溺愛前提、俺様ドクターは純真秘書を捕らえ娶る
「お見合い……っていうこと?」
《うん。お相手は、お父さんが今、会社でお世話になってる取引先の社長さんの息子さんなんだけど、ちいのふたつ年上の方なのよ》
「そうなんだ」
《そうなのよ。あちらも、千尋と同じで出会いがないそうでね。それなら、うちの娘も同じでって話から、あなたの写真を見せたらぜひお見合いをと、気に入ってくださってね》
母親の声が嬉しそうに弾んでいる。
お見合いをして縁談がうまくいけば、きっと両親も喜んでくれるのは間違いない。
《どう? 一度お見合いしてみない?》
本当は、恋愛結婚をしたかった。
好きになった人とお付き合いをして、プロポーズをされてする結婚。
だれど、私にそんな悠長なことを言っている時間はもうない。
「……うん、わかった」
《えっ、お見合いしてくれるの?》
ダメ元で言ってきたのか、母親は私からの返答に驚いたようなリアクションを取る。
「うん。

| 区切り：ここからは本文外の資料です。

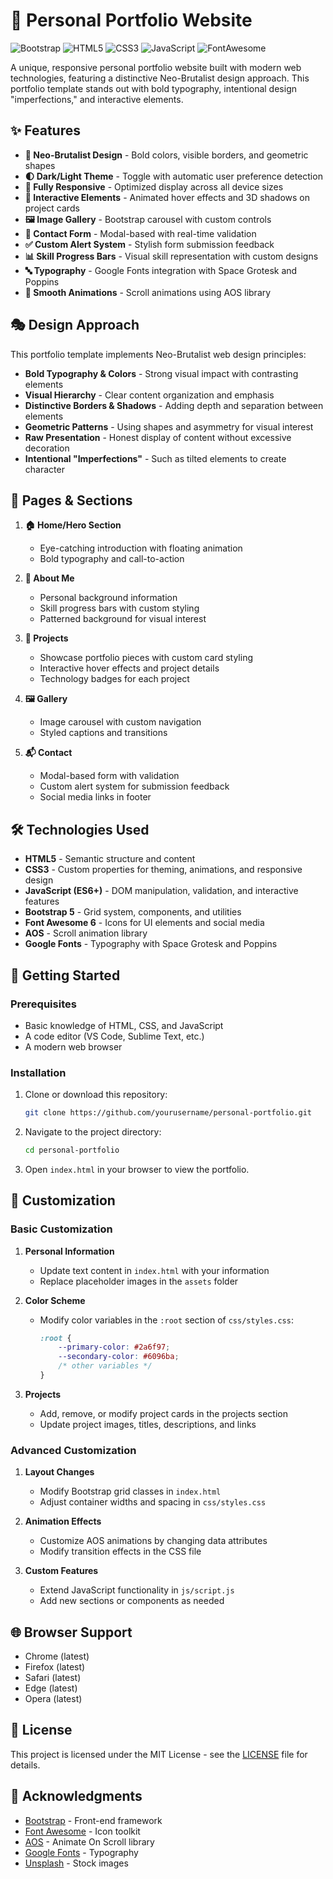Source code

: # 🚀 Personal Portfolio Website

![Bootstrap](https://img.shields.io/badge/Bootstrap-5.3.2-7952B3?style=for-the-badge&logo=bootstrap&logoColor=white)
![HTML5](https://img.shields.io/badge/HTML5-E34F26?style=for-the-badge&logo=html5&logoColor=white)
![CSS3](https://img.shields.io/badge/CSS3-1572B6?style=for-the-badge&logo=css3&logoColor=white)
![JavaScript](https://img.shields.io/badge/JavaScript-F7DF1E?style=for-the-badge&logo=javascript&logoColor=black)
![FontAwesome](https://img.shields.io/badge/Font_Awesome-339AF0?style=for-the-badge&logo=fontawesome&logoColor=white)

A unique, responsive personal portfolio website built with modern web technologies, featuring a distinctive Neo-Brutalist design approach. This portfolio template stands out with bold typography, intentional design "imperfections," and interactive elements.

## ✨ Features

- **🎨 Neo-Brutalist Design** - Bold colors, visible borders, and geometric shapes
- **🌓 Dark/Light Theme** - Toggle with automatic user preference detection
- **📱 Fully Responsive** - Optimized display across all device sizes
- **🔄 Interactive Elements** - Animated hover effects and 3D shadows on project cards
- **🖼️ Image Gallery** - Bootstrap carousel with custom controls
- **📝 Contact Form** - Modal-based with real-time validation
- **✅ Custom Alert System** - Stylish form submission feedback
- **📊 Skill Progress Bars** - Visual skill representation with custom designs
- **🔤 Typography** - Google Fonts integration with Space Grotesk and Poppins
- **🔄 Smooth Animations** - Scroll animations using AOS library

## 🎭 Design Approach

This portfolio template implements Neo-Brutalist web design principles:

- **Bold Typography & Colors** - Strong visual impact with contrasting elements
- **Visual Hierarchy** - Clear content organization and emphasis
- **Distinctive Borders & Shadows** - Adding depth and separation between elements
- **Geometric Patterns** - Using shapes and asymmetry for visual interest
- **Raw Presentation** - Honest display of content without excessive decoration
- **Intentional "Imperfections"** - Such as tilted elements to create character

## 📑 Pages & Sections

1. **🏠 Home/Hero Section** 
   - Eye-catching introduction with floating animation
   - Bold typography and call-to-action

2. **👤 About Me** 
   - Personal background information
   - Skill progress bars with custom styling
   - Patterned background for visual interest

3. **💼 Projects** 
   - Showcase portfolio pieces with custom card styling
   - Interactive hover effects and project details
   - Technology badges for each project

4. **🖼️ Gallery** 
   - Image carousel with custom navigation
   - Styled captions and transitions

5. **📬 Contact** 
   - Modal-based form with validation
   - Custom alert system for submission feedback
   - Social media links in footer

## 🛠️ Technologies Used

- **HTML5** - Semantic structure and content
- **CSS3** - Custom properties for theming, animations, and responsive design
- **JavaScript (ES6+)** - DOM manipulation, validation, and interactive features
- **Bootstrap 5** - Grid system, components, and utilities
- **Font Awesome 6** - Icons for UI elements and social media
- **AOS** - Scroll animation library
- **Google Fonts** - Typography with Space Grotesk and Poppins

## 🚀 Getting Started

### Prerequisites
- Basic knowledge of HTML, CSS, and JavaScript
- A code editor (VS Code, Sublime Text, etc.)
- A modern web browser

### Installation

1. Clone or download this repository:
   ```bash
   git clone https://github.com/yourusername/personal-portfolio.git
   ```

2. Navigate to the project directory:
   ```bash
   cd personal-portfolio
   ```

3. Open `index.html` in your browser to view the portfolio.

## 🎨 Customization

### Basic Customization

1. **Personal Information**
   - Update text content in `index.html` with your information
   - Replace placeholder images in the `assets` folder

2. **Color Scheme**
   - Modify color variables in the `:root` section of `css/styles.css`:
     ```css
     :root {
         --primary-color: #2a6f97;
         --secondary-color: #6096ba;
         /* other variables */
     }
     ```

3. **Projects**
   - Add, remove, or modify project cards in the projects section
   - Update project images, titles, descriptions, and links

### Advanced Customization

1. **Layout Changes**
   - Modify Bootstrap grid classes in `index.html`
   - Adjust container widths and spacing in `css/styles.css`

2. **Animation Effects**
   - Customize AOS animations by changing data attributes
   - Modify transition effects in the CSS file

3. **Custom Features**
   - Extend JavaScript functionality in `js/script.js`
   - Add new sections or components as needed

## 🌐 Browser Support

- Chrome (latest)
- Firefox (latest)
- Safari (latest)
- Edge (latest)
- Opera (latest)

## 📄 License

This project is licensed under the MIT License - see the [LICENSE](LICENSE) file for details.

## 🙏 Acknowledgments

- [Bootstrap](https://getbootstrap.com/) - Front-end framework
- [Font Awesome](https://fontawesome.com/) - Icon toolkit
- [AOS](https://michalsnik.github.io/aos/) - Animate On Scroll library
- [Google Fonts](https://fonts.google.com/) - Typography
- [Unsplash](https://unsplash.com/) - Stock images 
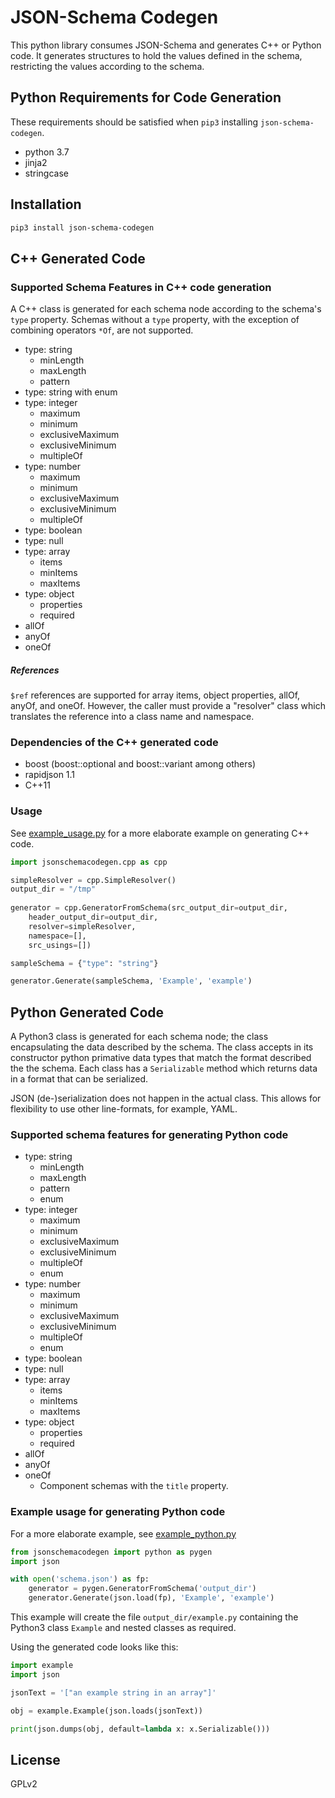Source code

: # JSON-Schema Codegen

This python library consumes JSON-Schema and generates C++ or Python code.  It generates structures to hold the values defined in the schema, restricting the values according to the schema. 

## Python Requirements for Code Generation

These requirements should be satisfied when `pip3` installing `json-schema-codegen`.

* python 3.7
* jinja2
* stringcase

## Installation

```sh
pip3 install json-schema-codegen
```

## C++ Generated Code

### Supported Schema Features in C++ code generation

A C++ class is generated for each schema node according to the schema's `type` property.  Schemas without a `type` property, with the exception of combining operators `*Of`, are not supported.

* type: string
    * minLength
    * maxLength
    * pattern
* type: string with enum
* type: integer
    * maximum
    * minimum
    * exclusiveMaximum
    * exclusiveMinimum
    * multipleOf
* type: number
    * maximum
    * minimum
    * exclusiveMaximum
    * exclusiveMinimum
    * multipleOf 
* type: boolean
* type: null
* type: array
    * items
    * minItems
    * maxItems
* type: object
    * properties
    * required
* allOf
* anyOf
* oneOf

##### References

`$ref` references are supported for array items, object properties, allOf, anyOf, and oneOf.  However, the caller must provide a "resolver" class which translates the reference into a class name and namespace. 

### Dependencies of the C++ generated code

* boost (boost::optional and boost::variant among others)
* rapidjson 1.1
* C++11

### Usage
See [example_usage.py](./examples/example_usage.py) for a more elaborate example on generating C++ code.

```py
import jsonschemacodegen.cpp as cpp

simpleResolver = cpp.SimpleResolver()
output_dir = "/tmp"
    
generator = cpp.GeneratorFromSchema(src_output_dir=output_dir,
    header_output_dir=output_dir, 
    resolver=simpleResolver,
    namespace=[],
    src_usings=[])

sampleSchema = {"type": "string"}

generator.Generate(sampleSchema, 'Example', 'example')
```

## Python Generated Code

A Python3 class is generated for each schema node; the class encapsulating the data described by the schema.  The class accepts in its constructor python primative data types that match the format described the the schema.  Each class has a `Serializable` method which returns data in a format that can be serialized.

JSON (de-)serialization does not happen in the actual class.  This allows for flexibility to use other line-formats, for example, YAML.

### Supported schema features for generating Python code

* type: string
    * minLength
    * maxLength
    * pattern
    * enum
* type: integer
    * maximum
    * minimum
    * exclusiveMaximum
    * exclusiveMinimum
    * multipleOf
    * enum
* type: number
    * maximum
    * minimum
    * exclusiveMaximum
    * exclusiveMinimum
    * multipleOf 
    * enum
* type: boolean
* type: null
* type: array
    * items
    * minItems
    * maxItems
* type: object
    * properties
    * required
* allOf
* anyOf
* oneOf
    * Component schemas with the `title` property.

### Example usage for generating Python code

For a more elaborate example, see [example_python.py](./examples/example_python.py)

```py
from jsonschemacodegen import python as pygen
import json

with open('schema.json') as fp:
    generator = pygen.GeneratorFromSchema('output_dir')
    generator.Generate(json.load(fp), 'Example', 'example')
```

This example will create the file `output_dir/example.py` containing the Python3 class `Example` and nested classes as required.

Using the generated code looks like this:
```py
import example
import json

jsonText = '["an example string in an array"]'

obj = example.Example(json.loads(jsonText))

print(json.dumps(obj, default=lambda x: x.Serializable()))
```

## License

GPLv2


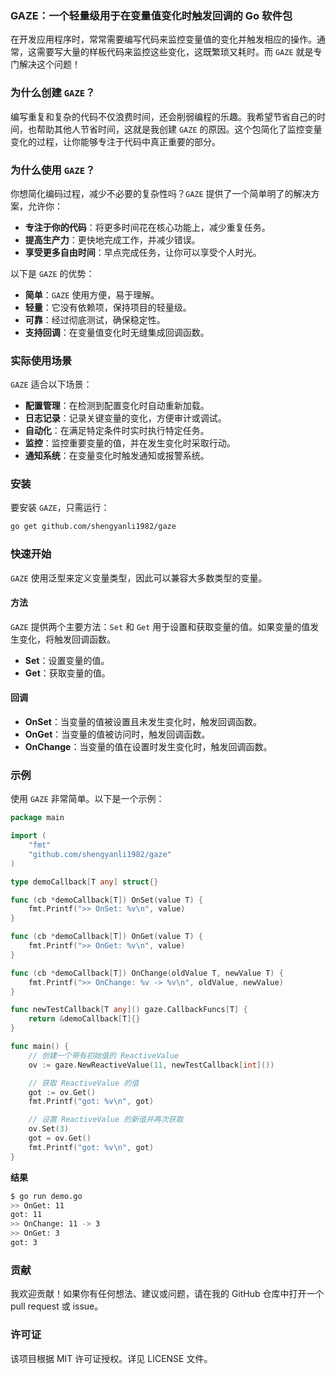 ### GAZE：一个轻量级用于在变量值变化时触发回调的 Go 软件包

在开发应用程序时，常常需要编写代码来监控变量值的变化并触发相应的操作。通常，这需要写大量的样板代码来监控这些变化，这既繁琐又耗时。而 `GAZE` 就是专门解决这个问题！

### 为什么创建 `GAZE`？

编写重复和复杂的代码不仅浪费时间，还会削弱编程的乐趣。我希望节省自己的时间，也帮助其他人节省时间，这就是我创建 `GAZE` 的原因。这个包简化了监控变量变化的过程，让你能够专注于代码中真正重要的部分。

### 为什么使用 `GAZE`？

你想简化编码过程，减少不必要的复杂性吗？`GAZE` 提供了一个简单明了的解决方案，允许你：

-   **专注于你的代码**：将更多时间花在核心功能上，减少重复任务。
-   **提高生产力**：更快地完成工作，并减少错误。
-   **享受更多自由时间**：早点完成任务，让你可以享受个人时光。

以下是 `GAZE` 的优势：

-   **简单**：`GAZE` 使用方便，易于理解。
-   **轻量**：它没有依赖项，保持项目的轻量级。
-   **可靠**：经过彻底测试，确保稳定性。
-   **支持回调**：在变量值变化时无缝集成回调函数。

### 实际使用场景

`GAZE` 适合以下场景：

-   **配置管理**：在检测到配置变化时自动重新加载。
-   **日志记录**：记录关键变量的变化，方便审计或调试。
-   **自动化**：在满足特定条件时实时执行特定任务。
-   **监控**：监控重要变量的值，并在发生变化时采取行动。
-   **通知系统**：在变量变化时触发通知或报警系统。

### 安装

要安装 `GAZE`，只需运行：

```bash
go get github.com/shengyanli1982/gaze
```

### 快速开始

`GAZE` 使用泛型来定义变量类型，因此可以兼容大多数类型的变量。

#### 方法

`GAZE` 提供两个主要方法：`Set` 和 `Get` 用于设置和获取变量的值。如果变量的值发生变化，将触发回调函数。

-   **Set**：设置变量的值。
-   **Get**：获取变量的值。

#### 回调

-   **OnSet**：当变量的值被设置且未发生变化时，触发回调函数。
-   **OnGet**：当变量的值被访问时，触发回调函数。
-   **OnChange**：当变量的值在设置时发生变化时，触发回调函数。

### 示例

使用 `GAZE` 非常简单。以下是一个示例：

```go
package main

import (
    "fmt"
    "github.com/shengyanli1982/gaze"
)

type demoCallback[T any] struct{}

func (cb *demoCallback[T]) OnSet(value T) {
    fmt.Printf(">> OnSet: %v\n", value)
}

func (cb *demoCallback[T]) OnGet(value T) {
    fmt.Printf(">> OnGet: %v\n", value)
}

func (cb *demoCallback[T]) OnChange(oldValue T, newValue T) {
    fmt.Printf(">> OnChange: %v -> %v\n", oldValue, newValue)
}

func newTestCallback[T any]() gaze.CallbackFuncs[T] {
    return &demoCallback[T]{}
}

func main() {
    // 创建一个带有初始值的 ReactiveValue
    ov := gaze.NewReactiveValue(11, newTestCallback[int]())

    // 获取 ReactiveValue 的值
    got := ov.Get()
    fmt.Printf("got: %v\n", got)

    // 设置 ReactiveValue 的新值并再次获取
    ov.Set(3)
    got = ov.Get()
    fmt.Printf("got: %v\n", got)
}
```

**结果**

```bash
$ go run demo.go
>> OnGet: 11
got: 11
>> OnChange: 11 -> 3
>> OnGet: 3
got: 3
```

### 贡献

我欢迎贡献！如果你有任何想法、建议或问题，请在我的 GitHub 仓库中打开一个 pull request 或 issue。

### 许可证

该项目根据 MIT 许可证授权。详见 LICENSE 文件。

婚活もイマイチだし、お父さんの会社関係の方なら、安心して結婚も考えられるかなって。それに、縁談がうまくいけば、お父さんの会社も助かるのかなって……?」
ここのところ業績不振だと聞いている父の経営する車部品メーカー。
縁談が上手くいけば、今聞いた相手の情報から考えても、もしかしたら会社を助けてもらえるとかそういう部分もあるのかもしれない。
《そう! じゃあ、早速お父さんにそう伝えるわね》
「うん、わかった。お願いします」
母親の嬉しそうな声を聞きながら、いよいよ身を固める準備をしなくてはならないと覚悟に似たようなものをひしひしと感じていた。